Üçüncü alternatif ise, VUK md 215/3 ve 348 sıra no'lu VUK Genel Tebliği’nde beyannamenin “verilmesi gereken ayın ilk günkü kur” denildiğinden, kurumlar vergisi beyannamesinin kanunen verilmesi gereken ay, hesap döneminin kapandığı 4. ay (hesap dönemi takvim yılıysa Nisan ayı) olduğundan ve İdarenin bu süreyi değiştirmeyip zorunluluk nedeniyle beyannameleri ötelediğinden yola çıkarak 1 Nisan 2020 tarihine ilişkin kurların esas alınmasıdır.
Bu belirsizliği çözecek kurum Gelir İdaresi Başkanlığı’dır. Başkanlığın bu konuda bir açıklama veya düzenleme yapması elzemdir. Başkanlık, hazır eli değmişken kurumlar vergisi beyan tarihini 31 Mayıs 2020’ye, 2020 yılının 1. Geçici Vergi beyan tarihini ise 1 Haziran 2020 olarak belirlerse daha iyi olacaktır. Zira mevcut durumda, tam tersi bir takvim vardır (2020/1 geçici vergi beyannamesi 28 Mayıs 2020 tarihine ertelenmiştir) ve 2020/1 dönemine ilişkin geçici vergi beyannamesinde mahsup edilecek geçmiş yıl zararı, 2019 yılı kurumlar vergisi beyannamesi henüz verilmediğinden daha oluşmamış olacaktır.

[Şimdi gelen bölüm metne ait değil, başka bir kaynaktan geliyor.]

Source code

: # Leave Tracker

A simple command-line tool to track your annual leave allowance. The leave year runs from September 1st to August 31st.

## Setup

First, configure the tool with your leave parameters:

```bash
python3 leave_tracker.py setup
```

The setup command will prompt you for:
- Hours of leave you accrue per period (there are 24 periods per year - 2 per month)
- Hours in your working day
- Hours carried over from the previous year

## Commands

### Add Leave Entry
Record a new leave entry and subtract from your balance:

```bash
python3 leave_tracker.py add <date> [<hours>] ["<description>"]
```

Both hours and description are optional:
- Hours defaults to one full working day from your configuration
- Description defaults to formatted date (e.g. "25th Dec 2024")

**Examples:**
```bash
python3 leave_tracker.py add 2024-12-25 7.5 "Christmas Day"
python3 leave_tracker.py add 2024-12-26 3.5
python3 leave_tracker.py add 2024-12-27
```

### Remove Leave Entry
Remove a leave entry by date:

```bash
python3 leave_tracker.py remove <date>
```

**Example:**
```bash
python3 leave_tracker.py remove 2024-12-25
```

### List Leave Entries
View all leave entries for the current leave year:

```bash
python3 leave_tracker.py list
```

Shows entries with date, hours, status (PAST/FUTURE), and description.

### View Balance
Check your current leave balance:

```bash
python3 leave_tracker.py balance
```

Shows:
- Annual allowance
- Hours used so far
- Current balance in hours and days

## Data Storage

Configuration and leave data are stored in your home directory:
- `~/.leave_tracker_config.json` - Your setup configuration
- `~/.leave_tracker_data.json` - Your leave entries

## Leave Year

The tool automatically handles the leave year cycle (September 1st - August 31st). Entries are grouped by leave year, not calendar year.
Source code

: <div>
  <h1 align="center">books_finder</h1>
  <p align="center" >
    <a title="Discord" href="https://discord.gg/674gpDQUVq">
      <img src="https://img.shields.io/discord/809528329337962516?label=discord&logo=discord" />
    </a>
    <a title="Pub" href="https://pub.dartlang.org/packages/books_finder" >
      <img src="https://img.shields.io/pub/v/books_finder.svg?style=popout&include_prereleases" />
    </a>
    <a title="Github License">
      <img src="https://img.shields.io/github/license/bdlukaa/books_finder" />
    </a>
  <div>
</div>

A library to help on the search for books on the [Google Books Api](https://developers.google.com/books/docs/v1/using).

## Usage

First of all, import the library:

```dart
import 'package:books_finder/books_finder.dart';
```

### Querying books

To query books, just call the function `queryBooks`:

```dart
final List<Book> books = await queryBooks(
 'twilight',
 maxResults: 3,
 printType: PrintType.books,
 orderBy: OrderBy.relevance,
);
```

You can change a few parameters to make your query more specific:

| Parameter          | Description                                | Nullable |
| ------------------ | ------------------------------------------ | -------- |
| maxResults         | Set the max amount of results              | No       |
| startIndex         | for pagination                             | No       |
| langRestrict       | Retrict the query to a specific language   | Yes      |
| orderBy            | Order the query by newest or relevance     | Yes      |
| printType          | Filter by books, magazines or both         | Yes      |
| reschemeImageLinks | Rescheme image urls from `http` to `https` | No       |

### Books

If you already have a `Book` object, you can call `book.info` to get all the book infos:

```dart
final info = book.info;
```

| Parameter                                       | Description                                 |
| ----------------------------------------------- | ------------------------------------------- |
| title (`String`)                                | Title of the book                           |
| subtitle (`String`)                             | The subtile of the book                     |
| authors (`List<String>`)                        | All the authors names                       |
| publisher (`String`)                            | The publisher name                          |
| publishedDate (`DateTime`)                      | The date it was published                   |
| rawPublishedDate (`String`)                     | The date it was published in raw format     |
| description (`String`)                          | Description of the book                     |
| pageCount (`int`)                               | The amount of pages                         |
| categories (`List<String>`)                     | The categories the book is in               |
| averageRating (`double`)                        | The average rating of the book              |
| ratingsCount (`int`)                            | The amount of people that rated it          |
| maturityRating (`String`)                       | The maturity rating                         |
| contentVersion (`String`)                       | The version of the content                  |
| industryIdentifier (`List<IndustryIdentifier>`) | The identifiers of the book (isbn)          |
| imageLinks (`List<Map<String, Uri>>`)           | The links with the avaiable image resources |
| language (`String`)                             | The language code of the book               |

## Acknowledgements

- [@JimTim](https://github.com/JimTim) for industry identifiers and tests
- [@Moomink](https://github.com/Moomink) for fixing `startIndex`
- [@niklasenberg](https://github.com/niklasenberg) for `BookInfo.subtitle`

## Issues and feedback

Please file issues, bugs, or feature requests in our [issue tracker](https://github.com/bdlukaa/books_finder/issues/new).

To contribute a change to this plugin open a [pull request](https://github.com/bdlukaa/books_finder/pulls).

Diğer bir ifadeyle, beyanname takvimi önerdiğimiz şekilde güncellenirse, hem hangi kurun esas alınacağı belirsizliği kısmen giderilmiş, hem de 2019 yılı kurumlar vergisi beyannamesi verilmediğinden 2020/1 dönemi geçici vergi beyannamesinde henüz beyan edilmemiş geçmiş yılın (2019) zararı indirilebilir mi tartışması son bulmuş olacaktır.
Sözün özü: Vergicilik, flüt çalmaya benzer: Ses çıkması için üflemek yetmez, tüm delikleri de kapatmak gerekir.
Bu vesileyle, 19 Mayıs Atatürk’ü Anma Gençlik ve Spor Bayramımızı kutluyor, Atatürk ile silah arkadaşları ve tüm şehitlerimizi rahmetle anıyorum.
Vatan topraktır, bayraktır,
Vatan tarihtir, çocuklarımıza bıraktığımız gelecektir,
Vatan ruhtur, aidiyettir,
Vatan sensindir, benimdir, bizizdir,
Vatan Biz olarak kaldıkça bizimdir.
N.E.E.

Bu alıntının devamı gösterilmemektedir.